Records from a data collection

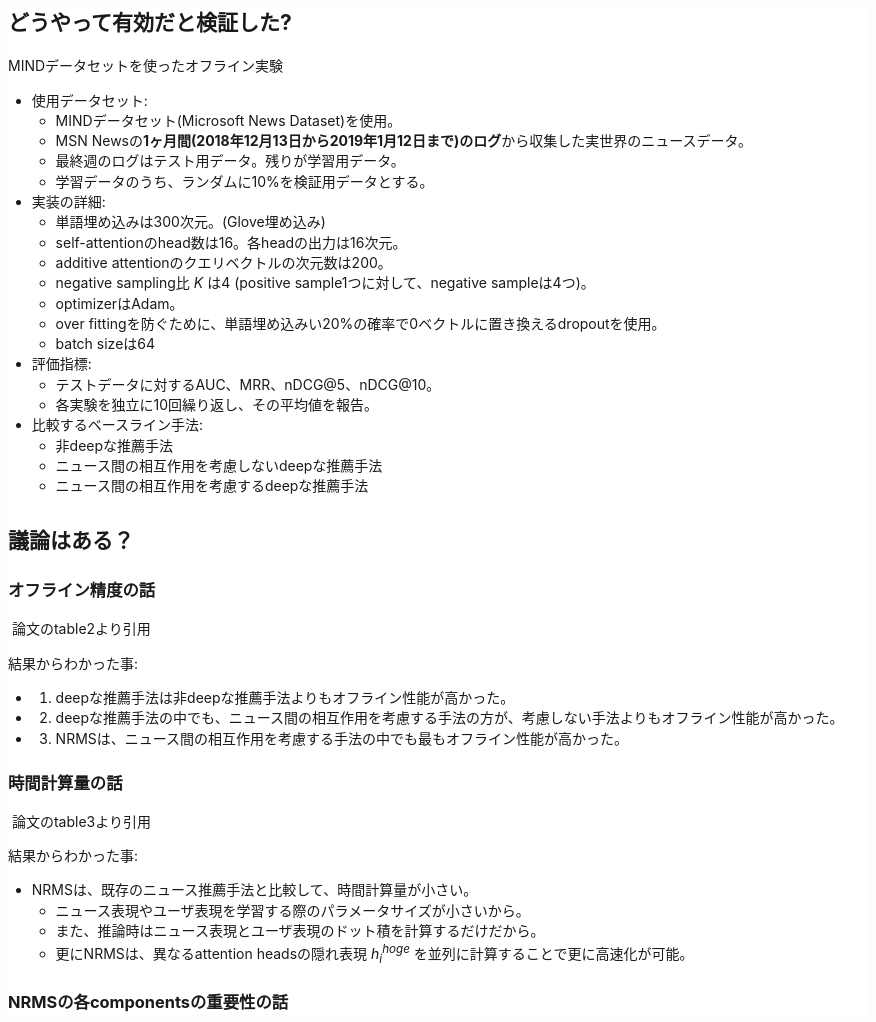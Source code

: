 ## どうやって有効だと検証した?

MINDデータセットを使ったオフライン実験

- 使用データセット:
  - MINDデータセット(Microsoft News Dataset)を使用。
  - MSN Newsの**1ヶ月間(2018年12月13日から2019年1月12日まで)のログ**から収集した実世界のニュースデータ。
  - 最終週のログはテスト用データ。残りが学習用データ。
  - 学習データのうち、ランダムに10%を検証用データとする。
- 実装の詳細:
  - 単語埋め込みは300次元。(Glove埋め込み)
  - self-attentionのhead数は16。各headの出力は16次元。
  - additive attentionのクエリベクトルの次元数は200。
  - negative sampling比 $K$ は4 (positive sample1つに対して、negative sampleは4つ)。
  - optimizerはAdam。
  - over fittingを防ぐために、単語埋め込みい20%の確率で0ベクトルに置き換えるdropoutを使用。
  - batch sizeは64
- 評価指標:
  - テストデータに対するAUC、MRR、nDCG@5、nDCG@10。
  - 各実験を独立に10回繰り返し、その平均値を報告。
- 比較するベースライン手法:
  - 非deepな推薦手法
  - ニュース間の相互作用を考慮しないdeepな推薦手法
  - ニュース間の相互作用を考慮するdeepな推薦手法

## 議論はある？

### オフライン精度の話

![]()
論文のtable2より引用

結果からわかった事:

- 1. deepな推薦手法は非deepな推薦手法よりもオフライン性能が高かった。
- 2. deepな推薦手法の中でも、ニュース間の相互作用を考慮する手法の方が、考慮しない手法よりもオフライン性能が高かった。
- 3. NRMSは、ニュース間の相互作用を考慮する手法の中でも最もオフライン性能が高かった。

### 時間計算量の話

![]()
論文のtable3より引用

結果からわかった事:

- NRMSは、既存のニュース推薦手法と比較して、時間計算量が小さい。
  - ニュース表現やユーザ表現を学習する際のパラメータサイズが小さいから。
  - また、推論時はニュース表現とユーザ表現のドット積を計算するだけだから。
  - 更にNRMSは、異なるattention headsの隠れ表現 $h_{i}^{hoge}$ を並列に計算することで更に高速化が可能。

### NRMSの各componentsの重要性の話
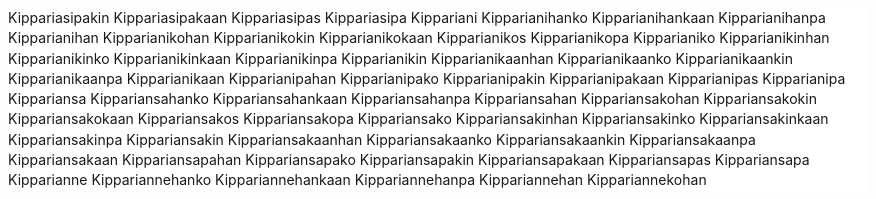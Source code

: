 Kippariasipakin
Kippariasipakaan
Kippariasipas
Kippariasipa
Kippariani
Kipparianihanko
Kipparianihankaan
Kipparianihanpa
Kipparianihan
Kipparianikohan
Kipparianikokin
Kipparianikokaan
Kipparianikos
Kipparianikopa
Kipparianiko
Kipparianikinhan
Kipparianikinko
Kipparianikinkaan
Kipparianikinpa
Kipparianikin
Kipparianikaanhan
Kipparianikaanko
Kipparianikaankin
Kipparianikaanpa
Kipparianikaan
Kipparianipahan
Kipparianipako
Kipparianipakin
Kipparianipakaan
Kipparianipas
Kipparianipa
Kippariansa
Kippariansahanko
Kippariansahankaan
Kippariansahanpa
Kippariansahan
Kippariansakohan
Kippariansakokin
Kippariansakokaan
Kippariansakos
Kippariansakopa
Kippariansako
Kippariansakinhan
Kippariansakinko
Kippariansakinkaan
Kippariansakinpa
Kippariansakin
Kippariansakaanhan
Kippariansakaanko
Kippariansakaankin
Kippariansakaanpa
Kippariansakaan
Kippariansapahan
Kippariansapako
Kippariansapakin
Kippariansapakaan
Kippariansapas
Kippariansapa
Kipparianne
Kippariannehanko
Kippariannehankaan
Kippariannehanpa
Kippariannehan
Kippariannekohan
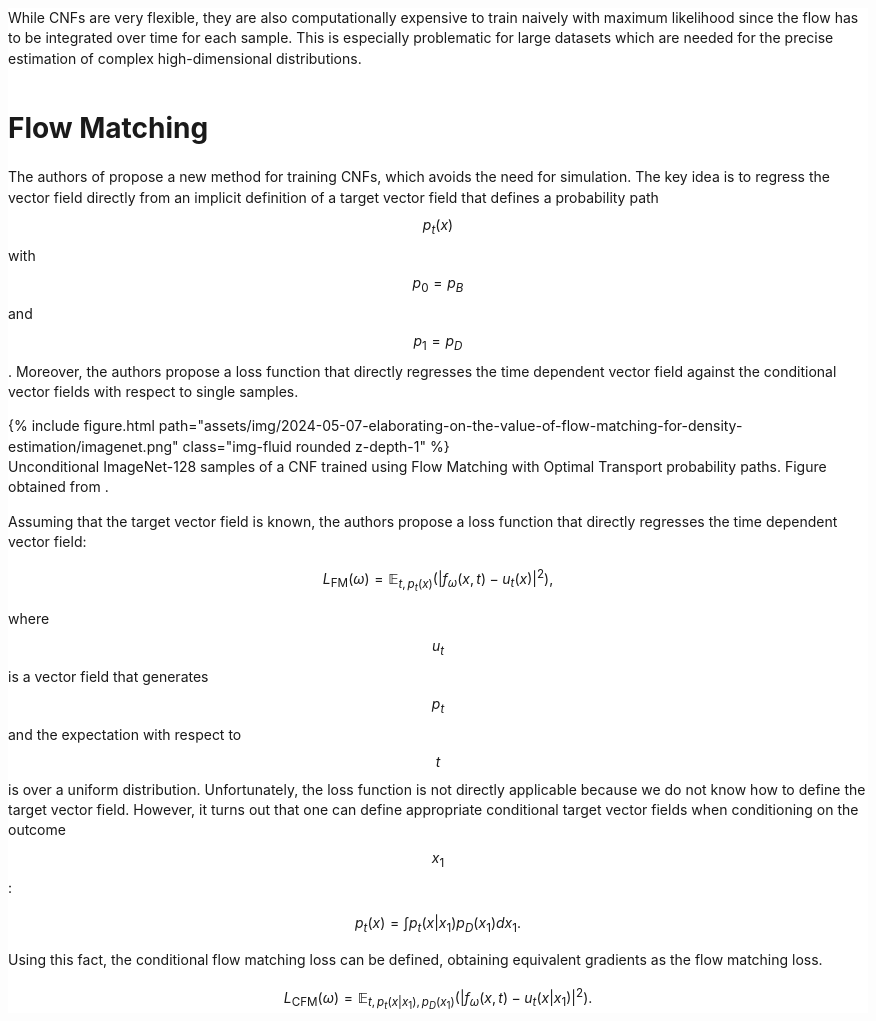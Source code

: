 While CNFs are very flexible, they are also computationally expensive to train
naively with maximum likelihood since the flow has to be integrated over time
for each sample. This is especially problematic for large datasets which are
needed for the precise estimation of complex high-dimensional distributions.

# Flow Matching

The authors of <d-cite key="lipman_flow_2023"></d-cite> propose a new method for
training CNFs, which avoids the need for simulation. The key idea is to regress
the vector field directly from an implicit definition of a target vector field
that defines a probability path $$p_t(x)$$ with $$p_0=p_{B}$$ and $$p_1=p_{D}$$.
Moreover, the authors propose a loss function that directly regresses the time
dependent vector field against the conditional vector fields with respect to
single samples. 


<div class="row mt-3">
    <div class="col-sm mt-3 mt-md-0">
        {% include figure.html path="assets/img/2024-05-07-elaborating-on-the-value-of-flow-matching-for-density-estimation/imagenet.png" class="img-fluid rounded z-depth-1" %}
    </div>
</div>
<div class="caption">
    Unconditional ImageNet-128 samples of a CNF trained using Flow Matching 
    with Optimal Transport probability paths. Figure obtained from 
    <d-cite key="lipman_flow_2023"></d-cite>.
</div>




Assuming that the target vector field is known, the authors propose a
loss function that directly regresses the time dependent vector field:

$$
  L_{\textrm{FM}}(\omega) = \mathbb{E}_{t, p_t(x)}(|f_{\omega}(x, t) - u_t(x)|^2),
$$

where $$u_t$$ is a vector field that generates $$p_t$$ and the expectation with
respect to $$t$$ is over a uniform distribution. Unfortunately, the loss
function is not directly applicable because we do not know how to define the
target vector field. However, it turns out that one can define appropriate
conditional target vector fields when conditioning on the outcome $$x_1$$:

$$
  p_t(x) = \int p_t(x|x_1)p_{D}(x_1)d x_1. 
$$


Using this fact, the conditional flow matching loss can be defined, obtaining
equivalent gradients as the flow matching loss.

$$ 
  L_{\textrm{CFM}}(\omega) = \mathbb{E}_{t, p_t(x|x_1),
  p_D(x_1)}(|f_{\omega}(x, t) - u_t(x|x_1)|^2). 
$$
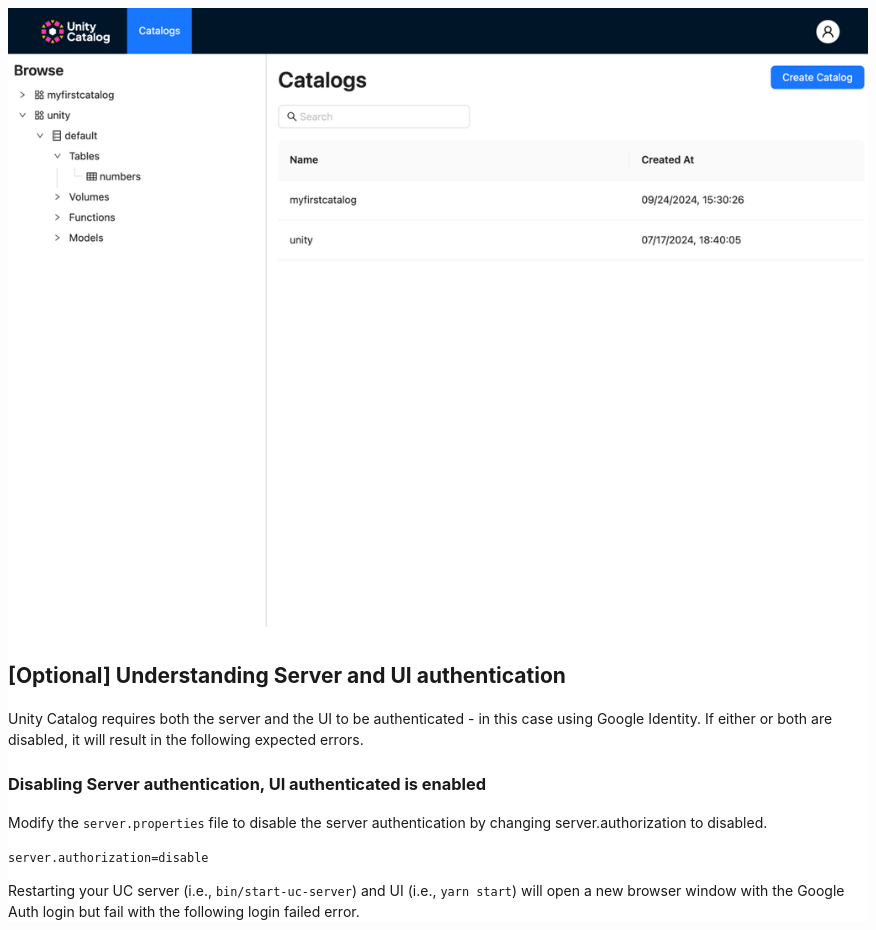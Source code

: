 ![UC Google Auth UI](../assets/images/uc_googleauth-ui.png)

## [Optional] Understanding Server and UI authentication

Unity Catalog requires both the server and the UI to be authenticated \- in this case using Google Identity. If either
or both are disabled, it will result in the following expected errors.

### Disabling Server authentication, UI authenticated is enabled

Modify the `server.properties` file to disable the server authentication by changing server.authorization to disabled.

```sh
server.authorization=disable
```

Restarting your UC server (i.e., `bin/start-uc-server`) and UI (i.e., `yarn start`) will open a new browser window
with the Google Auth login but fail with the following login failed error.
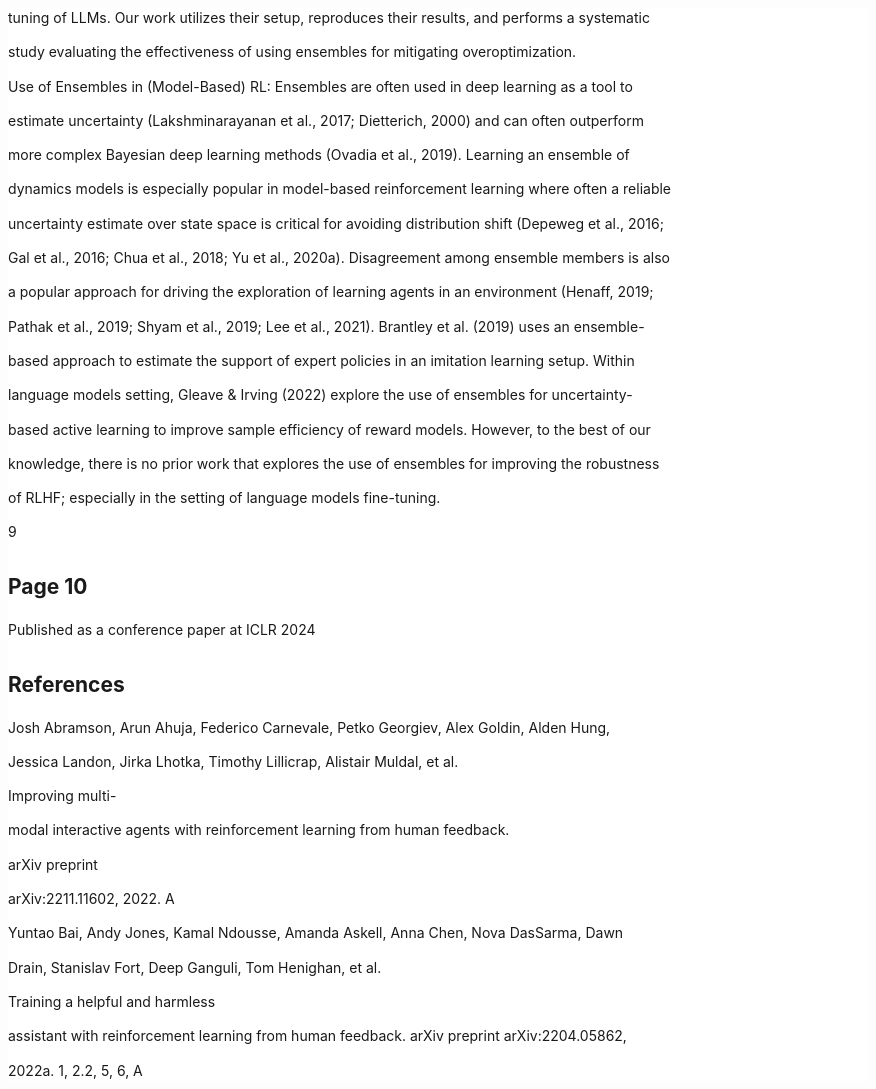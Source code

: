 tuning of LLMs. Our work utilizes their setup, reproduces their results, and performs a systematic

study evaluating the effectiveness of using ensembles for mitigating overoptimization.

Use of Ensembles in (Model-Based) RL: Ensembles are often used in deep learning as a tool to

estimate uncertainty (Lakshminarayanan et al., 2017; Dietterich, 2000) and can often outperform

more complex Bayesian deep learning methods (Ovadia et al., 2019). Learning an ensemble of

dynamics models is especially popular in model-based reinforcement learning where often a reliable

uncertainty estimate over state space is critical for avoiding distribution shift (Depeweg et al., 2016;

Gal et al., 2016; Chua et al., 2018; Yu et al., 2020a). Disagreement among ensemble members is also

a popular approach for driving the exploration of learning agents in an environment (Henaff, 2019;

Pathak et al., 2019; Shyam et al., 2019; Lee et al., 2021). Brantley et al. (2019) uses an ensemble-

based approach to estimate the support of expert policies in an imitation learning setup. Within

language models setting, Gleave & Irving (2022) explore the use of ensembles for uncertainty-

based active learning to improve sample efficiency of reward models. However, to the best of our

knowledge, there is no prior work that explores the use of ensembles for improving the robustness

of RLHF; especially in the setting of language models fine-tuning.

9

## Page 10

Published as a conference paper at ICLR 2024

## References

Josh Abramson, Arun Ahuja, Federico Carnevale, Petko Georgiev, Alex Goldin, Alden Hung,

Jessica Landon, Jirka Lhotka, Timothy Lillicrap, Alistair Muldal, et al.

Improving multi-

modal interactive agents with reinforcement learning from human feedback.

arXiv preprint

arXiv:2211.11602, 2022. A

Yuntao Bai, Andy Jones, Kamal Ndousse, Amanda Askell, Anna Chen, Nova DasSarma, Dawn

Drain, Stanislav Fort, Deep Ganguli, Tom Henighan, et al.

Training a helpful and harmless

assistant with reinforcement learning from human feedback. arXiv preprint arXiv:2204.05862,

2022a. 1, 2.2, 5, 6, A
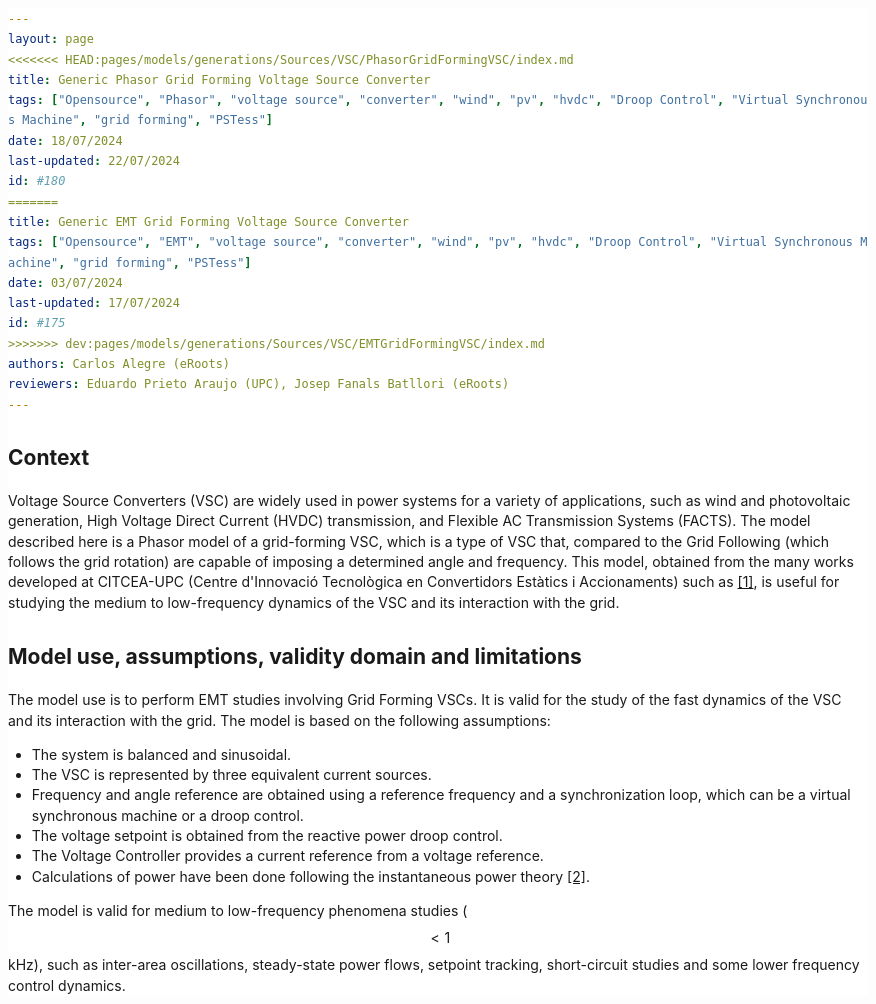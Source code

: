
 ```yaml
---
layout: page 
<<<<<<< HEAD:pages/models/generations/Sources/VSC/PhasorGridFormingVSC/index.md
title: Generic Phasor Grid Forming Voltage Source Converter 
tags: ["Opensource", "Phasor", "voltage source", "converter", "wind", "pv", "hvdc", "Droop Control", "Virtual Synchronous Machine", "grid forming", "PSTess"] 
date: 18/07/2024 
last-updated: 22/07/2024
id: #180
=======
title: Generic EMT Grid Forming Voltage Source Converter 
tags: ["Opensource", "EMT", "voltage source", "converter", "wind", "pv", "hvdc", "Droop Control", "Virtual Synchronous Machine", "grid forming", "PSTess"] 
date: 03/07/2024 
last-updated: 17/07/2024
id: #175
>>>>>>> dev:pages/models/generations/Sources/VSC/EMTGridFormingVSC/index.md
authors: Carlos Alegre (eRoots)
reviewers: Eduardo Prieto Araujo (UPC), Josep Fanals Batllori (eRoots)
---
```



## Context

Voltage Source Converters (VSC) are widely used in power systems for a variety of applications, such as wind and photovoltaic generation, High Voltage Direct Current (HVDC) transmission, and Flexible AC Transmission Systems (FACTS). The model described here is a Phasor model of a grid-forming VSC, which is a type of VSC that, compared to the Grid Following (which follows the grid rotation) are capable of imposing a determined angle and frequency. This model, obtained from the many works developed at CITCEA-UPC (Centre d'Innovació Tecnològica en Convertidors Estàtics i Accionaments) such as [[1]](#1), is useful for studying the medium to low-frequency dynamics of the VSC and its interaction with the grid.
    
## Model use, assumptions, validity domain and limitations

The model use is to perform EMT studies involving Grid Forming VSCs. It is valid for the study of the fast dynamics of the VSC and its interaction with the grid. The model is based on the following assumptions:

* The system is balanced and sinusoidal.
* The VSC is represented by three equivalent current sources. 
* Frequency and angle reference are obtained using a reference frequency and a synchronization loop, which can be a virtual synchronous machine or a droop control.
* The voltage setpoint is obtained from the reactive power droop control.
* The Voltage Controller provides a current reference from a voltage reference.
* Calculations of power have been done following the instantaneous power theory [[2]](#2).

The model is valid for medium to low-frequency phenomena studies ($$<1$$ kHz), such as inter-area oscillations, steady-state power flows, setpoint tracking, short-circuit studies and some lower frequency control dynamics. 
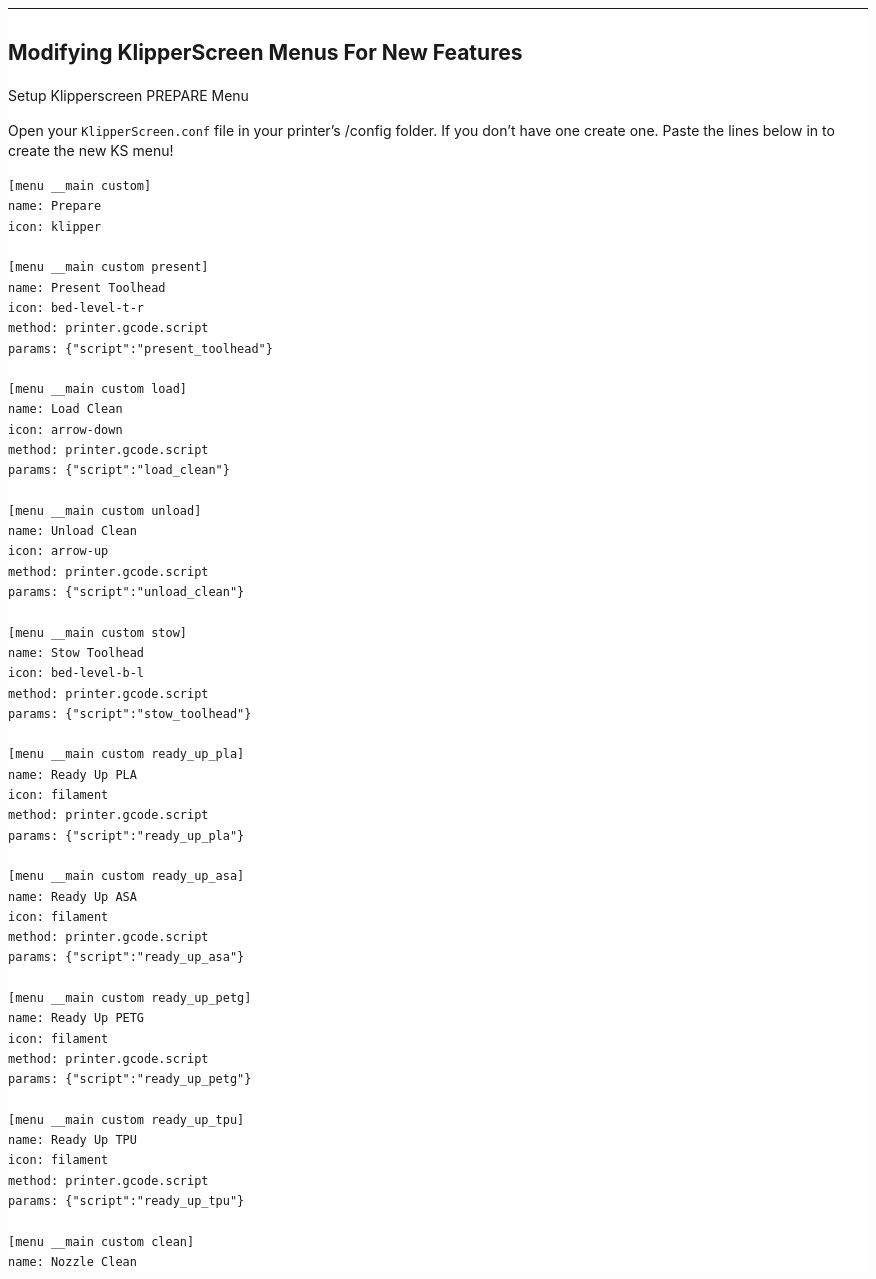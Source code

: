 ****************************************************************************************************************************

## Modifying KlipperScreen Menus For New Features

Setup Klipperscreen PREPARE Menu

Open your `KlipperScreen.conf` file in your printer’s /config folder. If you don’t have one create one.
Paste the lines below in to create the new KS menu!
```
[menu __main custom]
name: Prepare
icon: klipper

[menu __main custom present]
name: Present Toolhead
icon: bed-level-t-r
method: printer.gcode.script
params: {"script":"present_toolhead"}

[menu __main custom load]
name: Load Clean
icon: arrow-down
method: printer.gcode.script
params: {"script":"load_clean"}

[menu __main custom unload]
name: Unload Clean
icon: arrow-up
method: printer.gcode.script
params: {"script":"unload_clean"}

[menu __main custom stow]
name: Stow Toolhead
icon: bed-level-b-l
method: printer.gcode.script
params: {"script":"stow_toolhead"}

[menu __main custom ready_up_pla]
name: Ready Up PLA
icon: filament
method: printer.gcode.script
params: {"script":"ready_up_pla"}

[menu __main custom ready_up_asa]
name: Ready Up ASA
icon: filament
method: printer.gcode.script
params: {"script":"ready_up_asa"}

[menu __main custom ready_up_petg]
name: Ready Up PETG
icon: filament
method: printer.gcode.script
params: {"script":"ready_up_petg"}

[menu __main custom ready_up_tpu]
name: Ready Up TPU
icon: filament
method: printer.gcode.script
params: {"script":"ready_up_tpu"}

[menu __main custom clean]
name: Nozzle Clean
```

[What you will do]
Leaving out the pictures, print each line of the records above from the first up to and including the one that contains "- 更にNRMSは、異なるattention headsの隠れ表現", exactly as written.

[Solution to this task]
Source code

: ## どうやって有効だと検証した?

MINDデータセットを使ったオフライン実験

- 使用データセット:
  - MINDデータセット(Microsoft News Dataset)を使用。
  - MSN Newsの**1ヶ月間(2018年12月13日から2019年1月12日まで)のログ**から収集した実世界のニュースデータ。
  - 最終週のログはテスト用データ。残りが学習用データ。
  - 学習データのうち、ランダムに10%を検証用データとする。
- 実装の詳細:
  - 単語埋め込みは300次元。(Glove埋め込み)
  - self-attentionのhead数は16。各headの出力は16次元。
  - additive attentionのクエリベクトルの次元数は200。
  - negative sampling比 $K$ は4 (positive sample1つに対して、negative sampleは4つ)。
  - optimizerはAdam。
  - over fittingを防ぐために、単語埋め込みい20%の確率で0ベクトルに置き換えるdropoutを使用。
  - batch sizeは64
- 評価指標:
  - テストデータに対するAUC、MRR、nDCG@5、nDCG@10。
  - 各実験を独立に10回繰り返し、その平均値を報告。
- 比較するベースライン手法:
  - 非deepな推薦手法
  - ニュース間の相互作用を考慮しないdeepな推薦手法
  - ニュース間の相互作用を考慮するdeepな推薦手法

## 議論はある？

### オフライン精度の話

![]()
論文のtable2より引用

結果からわかった事:

- 1. deepな推薦手法は非deepな推薦手法よりもオフライン性能が高かった。
- 2. deepな推薦手法の中でも、ニュース間の相互作用を考慮する手法の方が、考慮しない手法よりもオフライン性能が高かった。
- 3. NRMSは、ニュース間の相互作用を考慮する手法の中でも最もオフライン性能が高かった。

### 時間計算量の話

![]()
論文のtable3より引用

結果からわかった事:

- NRMSは、既存のニュース推薦手法と比較して、時間計算量が小さい。
  - ニュース表現やユーザ表現を学習する際のパラメータサイズが小さいから。
  - また、推論時はニュース表現とユーザ表現のドット積を計算するだけだから。
  - 更にNRMSは、異なるattention headsの隠れ表現 $h_{i}^{hoge}$ を並列に計算することで更に高速化が可能。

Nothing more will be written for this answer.